Hypoxic condition- and high cell density-induced expression of Redd1 is regulated by activation of hypoxia-inducible factor-1α and Sp1 through the phosphatidylinositol 3-kinase/Akt signaling pathway

Redd1, a recently discovered stress-response gene, is regulated by hypoxia via hypoxia-inducible factor 1 (HIF-1) and by DNA damage via p53/p63; however, the signaling pathway by which its expression is induced by hypoxia has not been elucidated. In the present study, we demonstrated that the expression of Redd1 in response to hypoxia (1% O 2), hypoxia-mimetic agent, cobalt chloride (CoCl 2) and high cell density (HCD) requires coactivation of HIF-1α and Sp1. CoCl 2 and HCD induced the activation of HIF-1α and Sp1 in HeLa cells, and siRNAs targeting HIF-1α and Sp1 abrogated Redd1 expression.
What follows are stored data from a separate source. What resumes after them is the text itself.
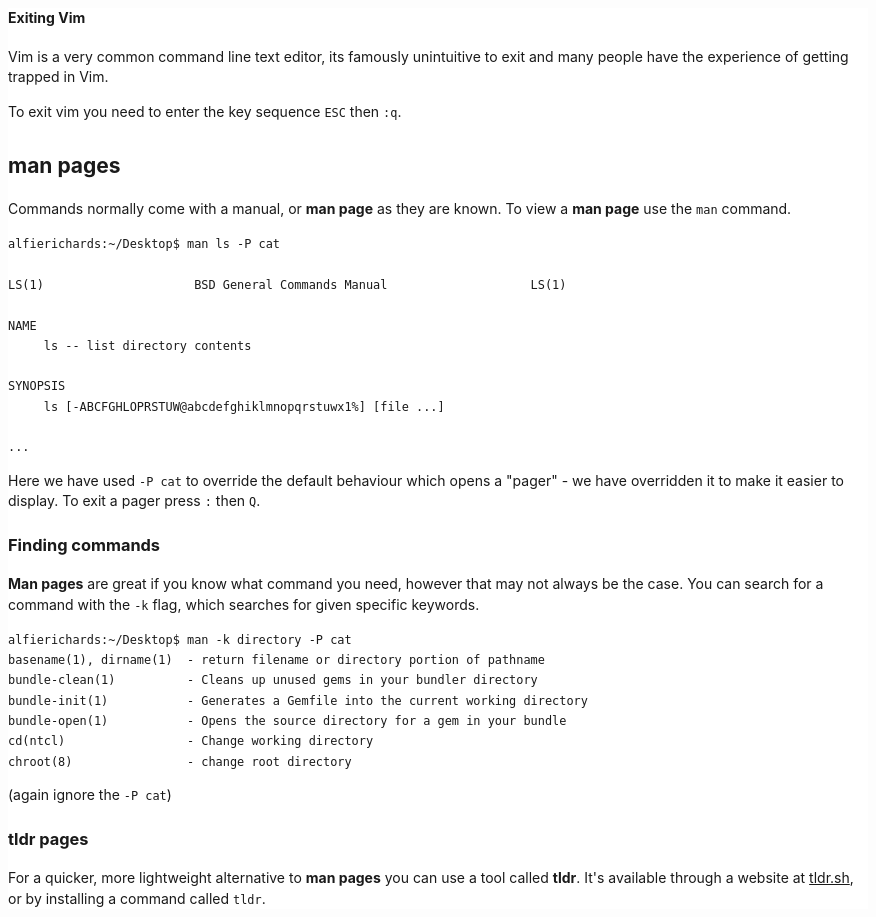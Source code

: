#### Exiting Vim

Vim is a very common command line text editor, its famously unintuitive to exit 
and many people have the experience of getting trapped in Vim.

To exit vim you need to enter the key sequence `ESC` then `:q`.


## man pages

Commands normally come with a manual, or **man page** as they are known. To view a
**man page** use the `man` command.

```
alfierichards:~/Desktop$ man ls -P cat

LS(1)                     BSD General Commands Manual                    LS(1)

NAME
     ls -- list directory contents

SYNOPSIS
     ls [-ABCFGHLOPRSTUW@abcdefghiklmnopqrstuwx1%] [file ...]

...
```

Here we have used `-P cat` to override the default behaviour which opens a
"pager" - we have overridden it to make it easier to display. To exit a pager
press `:` then `Q`.

### Finding commands

**Man pages** are great if you know what command you need, however that may not
always be the case. You can search for a command with the `-k` flag, which searches for given specific keywords.

```
alfierichards:~/Desktop$ man -k directory -P cat
basename(1), dirname(1)  - return filename or directory portion of pathname
bundle-clean(1)          - Cleans up unused gems in your bundler directory
bundle-init(1)           - Generates a Gemfile into the current working directory
bundle-open(1)           - Opens the source directory for a gem in your bundle
cd(ntcl)                 - Change working directory
chroot(8)                - change root directory
```

(again ignore the `-P cat`)

### tldr pages

For a quicker, more lightweight alternative to **man pages** you can use a tool called
**tldr**. It's available through a website at [tldr.sh](https://tldr.sh/), or by installing a command called `tldr`.


[^2]: Not all commands have a logical naming structure.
Inhibition of phosphatidylinositol 3-kinase (PI3K) by LY294002 and by a dominant-negative PI3K mutant reduced the expression of Redd1 and activation of HIF-1α and Sp1 by CoCl 2 and HCD. Also, suppression of Akt activation blocked the expression of Redd1 and the activation of HIF-1α and Sp1 by CoCl 2 and HCD. Furthermore, we found that the induction of Redd1 expression by CoCl 2 can be mediated by activation of Sp1 in HIF-1α-deficient cells but that a higher level of Redd1 expression is achieved when these cells are transfected with HIF-1α. These results demonstrate that hypoxic condition-and HCD-induced expression of Redd1 is mediated by coactivation of Sp1 and HIF-1α downstream of the PI3K/Akt signaling pathway.